#### PROBLEM TO WORK ON:
A faithful copy of every record is needed here. Images must not appear in it.

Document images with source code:
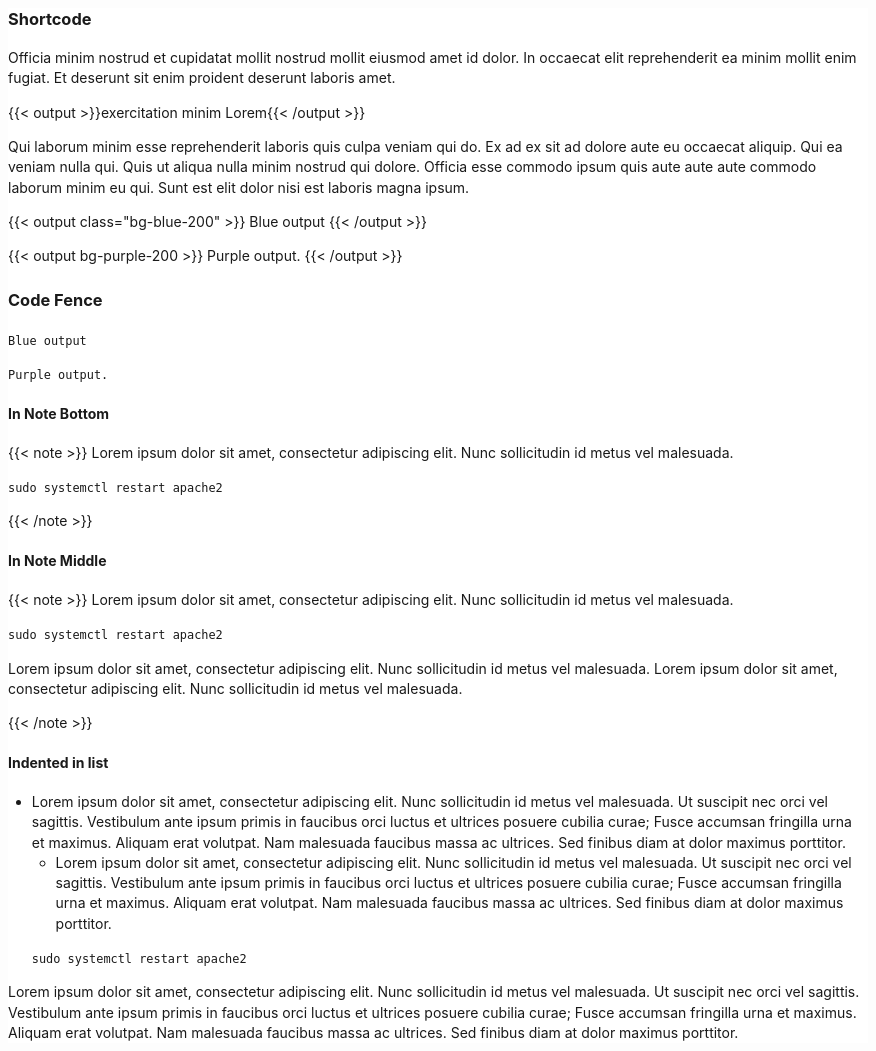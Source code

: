 ### Shortcode

Officia minim nostrud et cupidatat mollit nostrud  mollit eiusmod amet id dolor. In occaecat elit reprehenderit ea minim mollit enim fugiat. Et deserunt sit enim proident deserunt laboris amet.

{{< output >}}exercitation minim Lorem{{< /output >}}

Qui laborum minim esse reprehenderit laboris quis culpa veniam qui do. Ex ad ex sit ad dolore aute eu occaecat aliquip. Qui ea veniam nulla qui. Quis ut aliqua nulla minim nostrud qui dolore. Officia esse commodo ipsum quis aute aute aute commodo laborum minim eu qui. Sunt est elit dolor nisi est laboris magna ipsum.

{{< output class="bg-blue-200" >}}
Blue output
{{< /output >}}

{{< output bg-purple-200 >}}
Purple output.
{{< /output >}}

### Code Fence

```output {class="bg-blue-200"}
Blue output
```

```output {class="bg-purple-200"}
Purple output.
```

#### In Note Bottom

{{< note >}}
Lorem ipsum dolor sit amet, consectetur adipiscing elit. Nunc sollicitudin id metus vel malesuada.

```command {class="dark"}
sudo systemctl restart apache2
```
{{< /note >}}

#### In Note Middle

{{< note >}}
Lorem ipsum dolor sit amet, consectetur adipiscing elit. Nunc sollicitudin id metus vel malesuada.

```command {class="dark"}
sudo systemctl restart apache2
```

Lorem ipsum dolor sit amet, consectetur adipiscing elit. Nunc sollicitudin id metus vel malesuada. Lorem ipsum dolor sit amet, consectetur adipiscing elit. Nunc sollicitudin id metus vel malesuada.

{{< /note >}}

#### Indented in list

* Lorem ipsum dolor sit amet, consectetur adipiscing elit. Nunc sollicitudin id metus vel malesuada. Ut suscipit nec orci vel sagittis. Vestibulum ante ipsum primis in faucibus orci luctus et ultrices posuere cubilia curae; Fusce accumsan fringilla urna et maximus. Aliquam erat volutpat. Nam malesuada faucibus massa ac ultrices. Sed finibus diam at dolor maximus porttitor.
  * Lorem ipsum dolor sit amet, consectetur adipiscing elit. Nunc sollicitudin id metus vel malesuada. Ut suscipit nec orci vel sagittis. Vestibulum ante ipsum primis in faucibus orci luctus et ultrices posuere cubilia curae; Fusce accumsan fringilla urna et maximus. Aliquam erat volutpat. Nam malesuada faucibus massa ac ultrices. Sed finibus diam at dolor maximus porttitor.
  ```command {class="dark"}
  sudo systemctl restart apache2
  ```
Lorem ipsum dolor sit amet, consectetur adipiscing elit. Nunc sollicitudin id metus vel malesuada. Ut suscipit nec orci vel sagittis. Vestibulum ante ipsum primis in faucibus orci luctus et ultrices posuere cubilia curae; Fusce accumsan fringilla urna et maximus. Aliquam erat volutpat. Nam malesuada faucibus massa ac ultrices. Sed finibus diam at dolor maximus porttitor.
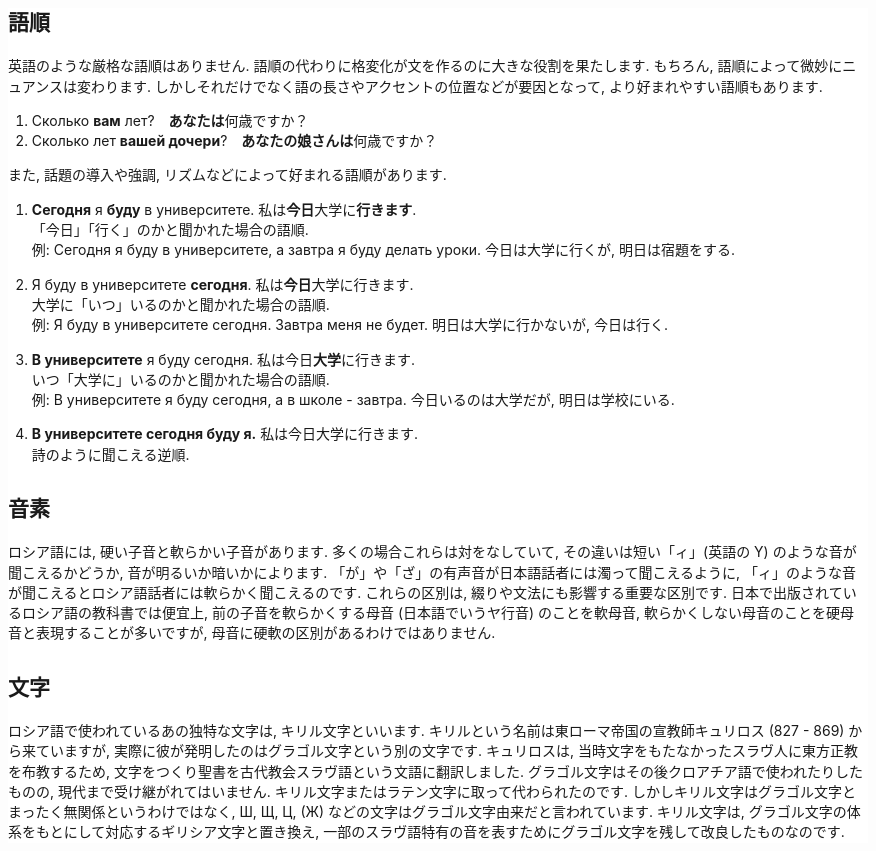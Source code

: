 ## 語順

英語のような厳格な語順はありません.
語順の代わりに格変化が文を作るのに大きな役割を果たします.
もちろん, 語順によって微妙にニュアンスは変わります.
しかしそれだけでなく語の長さやアクセントの位置などが要因となって, より好まれやすい語順もあります.  

1. Сколько **вам** лет?　**あなたは**何歳ですか？
2. Сколько лет **вашей дочери**?　**あなたの娘さんは**何歳ですか？

また, 話題の導入や強調, リズムなどによって好まれる語順があります.

1. **Сегодня** я **буду** в университете. 私は**今日**大学に**行きます**.  
  「今日」「行く」のかと聞かれた場合の語順.  
  例: Сегодня я буду в университете, а завтра я буду делать уроки. 今日は大学に行くが, 明日は宿題をする.

2. Я буду в университете **сегодня**. 私は**今日**大学に行きます.  
  大学に「いつ」いるのかと聞かれた場合の語順.  
  例: Я буду в университете сегодня. Завтра меня не будет. 明日は大学に行かないが, 今日は行く.

3. **В университете** я буду сегодня. 私は今日**大学**に行きます.  
  いつ「大学に」いるのかと聞かれた場合の語順.  
  例: В университете я буду сегодня, а в школе - завтра. 今日いるのは大学だが, 明日は学校にいる.

4. **В университете сегодня буду я.** 私は今日大学に行きます.  
  詩のように聞こえる逆順.

## 音素

ロシア語には, 硬い子音と軟らかい子音があります.
多くの場合これらは対をなしていて,
その違いは短い「ィ」(英語の Y) のような音が聞こえるかどうか,
音が明るいか暗いかによります.
「が」や「ざ」の有声音が日本語話者には濁って聞こえるように,
「ィ」のような音が聞こえるとロシア語話者には軟らかく聞こえるのです.
これらの区別は, 綴りや文法にも影響する重要な区別です.
日本で出版されているロシア語の教科書では便宜上, 前の子音を軟らかくする母音 (日本語でいうヤ行音) のことを軟母音,
軟らかくしない母音のことを硬母音と表現することが多いですが, 母音に硬軟の区別があるわけではありません.

## 文字

ロシア語で使われているあの独特な文字は,
キリル文字といいます.
キリルという名前は東ローマ帝国の宣教師キュリロス (827 - 869) から来ていますが,
実際に彼が発明したのはグラゴル文字という別の文字です.
キュリロスは, 当時文字をもたなかったスラヴ人に東方正教を布教するため,
文字をつくり聖書を古代教会スラヴ語という文語に翻訳しました.
グラゴル文字はその後クロアチア語で使われたりしたものの,
現代まで受け継がれてはいません.
キリル文字またはラテン文字に取って代わられたのです.
しかしキリル文字はグラゴル文字とまったく無関係というわけではなく,
Ш, Щ, Ц, (Ж) などの文字はグラゴル文字由来だと言われています.
キリル文字は, グラゴル文字の体系をもとにして対応するギリシア文字と置き換え,
一部のスラヴ語特有の音を表すためにグラゴル文字を残して改良したものなのです.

#### RESULT OF THIS EXERCISE:
Source code

: ### Shortcode

Officia minim nostrud et cupidatat mollit nostrud  mollit eiusmod amet id dolor. In occaecat elit reprehenderit ea minim mollit enim fugiat. Et deserunt sit enim proident deserunt laboris amet.

{{< output >}}exercitation minim Lorem{{< /output >}}

Qui laborum minim esse reprehenderit laboris quis culpa veniam qui do. Ex ad ex sit ad dolore aute eu occaecat aliquip. Qui ea veniam nulla qui. Quis ut aliqua nulla minim nostrud qui dolore. Officia esse commodo ipsum quis aute aute aute commodo laborum minim eu qui. Sunt est elit dolor nisi est laboris magna ipsum.

{{< output class="bg-blue-200" >}}
Blue output
{{< /output >}}

{{< output bg-purple-200 >}}
Purple output.
{{< /output >}}

### Code Fence

```output {class="bg-blue-200"}
Blue output
```

```output {class="bg-purple-200"}
Purple output.
```

#### In Note Bottom

{{< note >}}
Lorem ipsum dolor sit amet, consectetur adipiscing elit. Nunc sollicitudin id metus vel malesuada.

```command {class="dark"}
sudo systemctl restart apache2
```
{{< /note >}}

#### In Note Middle

{{< note >}}
Lorem ipsum dolor sit amet, consectetur adipiscing elit. Nunc sollicitudin id metus vel malesuada.

```command {class="dark"}
sudo systemctl restart apache2
```

Lorem ipsum dolor sit amet, consectetur adipiscing elit. Nunc sollicitudin id metus vel malesuada. Lorem ipsum dolor sit amet, consectetur adipiscing elit. Nunc sollicitudin id metus vel malesuada.

{{< /note >}}

#### Indented in list

* Lorem ipsum dolor sit amet, consectetur adipiscing elit. Nunc sollicitudin id metus vel malesuada. Ut suscipit nec orci vel sagittis. Vestibulum ante ipsum primis in faucibus orci luctus et ultrices posuere cubilia curae; Fusce accumsan fringilla urna et maximus. Aliquam erat volutpat. Nam malesuada faucibus massa ac ultrices. Sed finibus diam at dolor maximus porttitor.
  * Lorem ipsum dolor sit amet, consectetur adipiscing elit. Nunc sollicitudin id metus vel malesuada. Ut suscipit nec orci vel sagittis. Vestibulum ante ipsum primis in faucibus orci luctus et ultrices posuere cubilia curae; Fusce accumsan fringilla urna et maximus. Aliquam erat volutpat. Nam malesuada faucibus massa ac ultrices. Sed finibus diam at dolor maximus porttitor.
  ```command {class="dark"}
  sudo systemctl restart apache2
  ```
Lorem ipsum dolor sit amet, consectetur adipiscing elit. Nunc sollicitudin id metus vel malesuada. Ut suscipit nec orci vel sagittis. Vestibulum ante ipsum primis in faucibus orci luctus et ultrices posuere cubilia curae; Fusce accumsan fringilla urna et maximus. Aliquam erat volutpat. Nam malesuada faucibus massa ac ultrices. Sed finibus diam at dolor maximus porttitor.
Source code

: ## 語順

英語のような厳格な語順はありません.
語順の代わりに格変化が文を作るのに大きな役割を果たします.
もちろん, 語順によって微妙にニュアンスは変わります.
しかしそれだけでなく語の長さやアクセントの位置などが要因となって, より好まれやすい語順もあります.  

1. Сколько **вам** лет?　**あなたは**何歳ですか？
2. Сколько лет **вашей дочери**?　**あなたの娘さんは**何歳ですか？

また, 話題の導入や強調, リズムなどによって好まれる語順があります.

1. **Сегодня** я **буду** в университете. 私は**今日**大学に**行きます**.  
  「今日」「行く」のかと聞かれた場合の語順.  
  例: Сегодня я буду в университете, а завтра я буду делать уроки. 今日は大学に行くが, 明日は宿題をする.

2. Я буду в университете **сегодня**. 私は**今日**大学に行きます.  
  大学に「いつ」いるのかと聞かれた場合の語順.  
  例: Я буду в университете сегодня. Завтра меня не будет. 明日は大学に行かないが, 今日は行く.

3. **В университете** я буду сегодня. 私は今日**大学**に行きます.  
  いつ「大学に」いるのかと聞かれた場合の語順.  
  例: В университете я буду сегодня, а в школе - завтра. 今日いるのは大学だが, 明日は学校にいる.

4. **В университете сегодня буду я.** 私は今日大学に行きます.  
  詩のように聞こえる逆順.

## 音素

ロシア語には, 硬い子音と軟らかい子音があります.
多くの場合これらは対をなしていて,
その違いは短い「ィ」(英語の Y) のような音が聞こえるかどうか,
音が明るいか暗いかによります.
「が」や「ざ」の有声音が日本語話者には濁って聞こえるように,
「ィ」のような音が聞こえるとロシア語話者には軟らかく聞こえるのです.
これらの区別は, 綴りや文法にも影響する重要な区別です.
日本で出版されているロシア語の教科書では便宜上, 前の子音を軟らかくする母音 (日本語でいうヤ行音) のことを軟母音,
軟らかくしない母音のことを硬母音と表現することが多いですが, 母音に硬軟の区別があるわけではありません.

## 文字

ロシア語で使われているあの独特な文字は,
キリル文字といいます.
キリルという名前は東ローマ帝国の宣教師キュリロス (827 - 869) から来ていますが,
実際に彼が発明したのはグラゴル文字という別の文字です.
キュリロスは, 当時文字をもたなかったスラヴ人に東方正教を布教するため,
文字をつくり聖書を古代教会スラヴ語という文語に翻訳しました.
グラゴル文字はその後クロアチア語で使われたりしたものの,
現代まで受け継がれてはいません.
キリル文字またはラテン文字に取って代わられたのです.
しかしキリル文字はグラゴル文字とまったく無関係というわけではなく,
Ш, Щ, Ц, (Ж) などの文字はグラゴル文字由来だと言われています.
キリル文字は, グラゴル文字の体系をもとにして対応するギリシア文字と置き換え,
一部のスラヴ語特有の音を表すためにグラゴル文字を残して改良したものなのです.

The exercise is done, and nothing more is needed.